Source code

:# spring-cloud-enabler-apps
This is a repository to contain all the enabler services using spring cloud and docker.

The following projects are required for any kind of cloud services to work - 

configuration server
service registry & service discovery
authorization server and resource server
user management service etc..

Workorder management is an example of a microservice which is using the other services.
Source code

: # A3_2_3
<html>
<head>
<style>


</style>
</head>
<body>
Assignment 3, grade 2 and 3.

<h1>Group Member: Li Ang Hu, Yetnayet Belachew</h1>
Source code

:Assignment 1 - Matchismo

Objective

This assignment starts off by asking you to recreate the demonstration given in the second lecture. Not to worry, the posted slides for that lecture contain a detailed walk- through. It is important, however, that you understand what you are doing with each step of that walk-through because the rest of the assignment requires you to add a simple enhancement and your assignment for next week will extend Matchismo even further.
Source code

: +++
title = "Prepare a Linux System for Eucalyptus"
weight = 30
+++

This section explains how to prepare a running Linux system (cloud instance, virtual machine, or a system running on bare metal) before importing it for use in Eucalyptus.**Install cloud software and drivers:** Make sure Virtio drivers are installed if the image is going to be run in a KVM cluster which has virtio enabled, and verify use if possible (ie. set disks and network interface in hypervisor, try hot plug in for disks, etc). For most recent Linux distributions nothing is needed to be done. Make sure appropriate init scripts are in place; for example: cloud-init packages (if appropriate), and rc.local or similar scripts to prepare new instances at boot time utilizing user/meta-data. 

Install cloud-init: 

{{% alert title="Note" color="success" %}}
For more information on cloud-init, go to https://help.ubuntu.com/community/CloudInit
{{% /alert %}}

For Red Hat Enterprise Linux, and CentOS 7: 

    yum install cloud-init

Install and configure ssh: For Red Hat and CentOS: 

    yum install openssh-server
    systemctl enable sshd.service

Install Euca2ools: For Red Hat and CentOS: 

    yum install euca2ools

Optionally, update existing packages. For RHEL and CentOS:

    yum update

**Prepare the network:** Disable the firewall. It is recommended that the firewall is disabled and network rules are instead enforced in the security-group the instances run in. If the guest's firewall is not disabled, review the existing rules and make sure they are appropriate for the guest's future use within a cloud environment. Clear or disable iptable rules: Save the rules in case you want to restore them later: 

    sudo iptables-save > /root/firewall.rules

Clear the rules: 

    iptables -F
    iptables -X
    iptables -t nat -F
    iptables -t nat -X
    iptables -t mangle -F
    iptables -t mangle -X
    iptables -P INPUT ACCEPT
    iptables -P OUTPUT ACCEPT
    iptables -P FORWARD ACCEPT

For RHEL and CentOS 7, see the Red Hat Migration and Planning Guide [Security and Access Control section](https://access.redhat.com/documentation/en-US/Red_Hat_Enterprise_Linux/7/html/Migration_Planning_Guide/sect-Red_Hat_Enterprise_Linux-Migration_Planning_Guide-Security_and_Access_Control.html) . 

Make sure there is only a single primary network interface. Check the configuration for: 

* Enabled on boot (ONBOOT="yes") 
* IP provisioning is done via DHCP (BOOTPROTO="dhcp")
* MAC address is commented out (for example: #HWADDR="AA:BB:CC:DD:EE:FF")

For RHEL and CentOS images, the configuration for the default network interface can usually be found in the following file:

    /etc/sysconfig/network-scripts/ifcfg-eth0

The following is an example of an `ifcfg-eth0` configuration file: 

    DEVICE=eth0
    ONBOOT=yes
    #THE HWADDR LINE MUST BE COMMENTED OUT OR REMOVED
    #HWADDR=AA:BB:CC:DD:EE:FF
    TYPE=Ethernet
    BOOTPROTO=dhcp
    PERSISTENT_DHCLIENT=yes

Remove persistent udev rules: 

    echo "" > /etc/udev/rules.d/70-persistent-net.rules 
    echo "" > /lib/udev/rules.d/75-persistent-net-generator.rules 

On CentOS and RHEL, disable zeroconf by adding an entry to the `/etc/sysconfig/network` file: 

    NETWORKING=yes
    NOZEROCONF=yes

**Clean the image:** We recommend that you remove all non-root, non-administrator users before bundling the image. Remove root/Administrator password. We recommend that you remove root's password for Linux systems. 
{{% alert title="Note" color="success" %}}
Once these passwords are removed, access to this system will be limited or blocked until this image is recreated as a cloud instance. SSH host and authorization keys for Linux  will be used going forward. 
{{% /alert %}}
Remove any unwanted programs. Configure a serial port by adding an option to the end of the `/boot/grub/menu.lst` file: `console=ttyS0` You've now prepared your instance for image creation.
· · ·
The full listing should be output exactly, line for line.

Source code

:# spring-cloud-enabler-apps
This is a repository to contain all the enabler services using spring cloud and docker.

The following projects are required for any kind of cloud services to work - 

configuration server
service registry & service discovery
authorization server and resource server
user management service etc..

Workorder management is an example of a microservice which is using the other services.
Source code

: # A3_2_3
<html>
<head>
<style>


</style>
</head>
<body>
Assignment 3, grade 2 and 3.

<h1>Group Member: Li Ang Hu, Yetnayet Belachew</h1>
Source code

:Assignment 1 - Matchismo

Objective

This assignment starts off by asking you to recreate the demonstration given in the second lecture. Not to worry, the posted slides for that lecture contain a detailed walk- through. It is important, however, that you understand what you are doing with each step of that walk-through because the rest of the assignment requires you to add a simple enhancement and your assignment for next week will extend Matchismo even further.
Source code

: +++
title = "Prepare a Linux System for Eucalyptus"
weight = 30
+++

This section explains how to prepare a running Linux system (cloud instance, virtual machine, or a system running on bare metal) before importing it for use in Eucalyptus.**Install cloud software and drivers:** Make sure Virtio drivers are installed if the image is going to be run in a KVM cluster which has virtio enabled, and verify use if possible (ie. set disks and network interface in hypervisor, try hot plug in for disks, etc). For most recent Linux distributions nothing is needed to be done. Make sure appropriate init scripts are in place; for example: cloud-init packages (if appropriate), and rc.local or similar scripts to prepare new instances at boot time utilizing user/meta-data. 

Install cloud-init: 

{{% alert title="Note" color="success" %}}
For more information on cloud-init, go to https://help.ubuntu.com/community/CloudInit
{{% /alert %}}

For Red Hat Enterprise Linux, and CentOS 7: 

    yum install cloud-init

Install and configure ssh: For Red Hat and CentOS: 

    yum install openssh-server
    systemctl enable sshd.service

Install Euca2ools: For Red Hat and CentOS: 

    yum install euca2ools

Optionally, update existing packages. For RHEL and CentOS:

    yum update

**Prepare the network:** Disable the firewall. It is recommended that the firewall is disabled and network rules are instead enforced in the security-group the instances run in. If the guest's firewall is not disabled, review the existing rules and make sure they are appropriate for the guest's future use within a cloud environment. Clear or disable iptable rules: Save the rules in case you want to restore them later: 

    sudo iptables-save > /root/firewall.rules

Clear the rules: 

    iptables -F
    iptables -X
    iptables -t nat -F
    iptables -t nat -X
    iptables -t mangle -F
    iptables -t mangle -X
    iptables -P INPUT ACCEPT
    iptables -P OUTPUT ACCEPT
    iptables -P FORWARD ACCEPT

For RHEL and CentOS 7, see the Red Hat Migration and Planning Guide [Security and Access Control section](https://access.redhat.com/documentation/en-US/Red_Hat_Enterprise_Linux/7/html/Migration_Planning_Guide/sect-Red_Hat_Enterprise_Linux-Migration_Planning_Guide-Security_and_Access_Control.html) . 

Make sure there is only a single primary network interface. Check the configuration for: 

* Enabled on boot (ONBOOT="yes") 
* IP provisioning is done via DHCP (BOOTPROTO="dhcp")
* MAC address is commented out (for example: #HWADDR="AA:BB:CC:DD:EE:FF")

For RHEL and CentOS images, the configuration for the default network interface can usually be found in the following file:

    /etc/sysconfig/network-scripts/ifcfg-eth0

The following is an example of an `ifcfg-eth0` configuration file: 

    DEVICE=eth0
    ONBOOT=yes
    #THE HWADDR LINE MUST BE COMMENTED OUT OR REMOVED
    #HWADDR=AA:BB:CC:DD:EE:FF
    TYPE=Ethernet
    BOOTPROTO=dhcp
    PERSISTENT_DHCLIENT=yes

Remove persistent udev rules: 

    echo "" > /etc/udev/rules.d/70-persistent-net.rules 
    echo "" > /lib/udev/rules.d/75-persistent-net-generator.rules 

On CentOS and RHEL, disable zeroconf by adding an entry to the `/etc/sysconfig/network` file: 

    NETWORKING=yes
    NOZEROCONF=yes

**Clean the image:** We recommend that you remove all non-root, non-administrator users before bundling the image. Remove root/Administrator password. We recommend that you remove root's password for Linux systems. 
{{% alert title="Note" color="success" %}}
Once these passwords are removed, access to this system will be limited or blocked until this image is recreated as a cloud instance. SSH host and authorization keys for Linux  will be used going forward. 
{{% /alert %}}
Remove any unwanted programs. Configure a serial port by adding an option to the end of the `/boot/grub/menu.lst` file: `console=ttyS0` You've now prepared your instance for image creation.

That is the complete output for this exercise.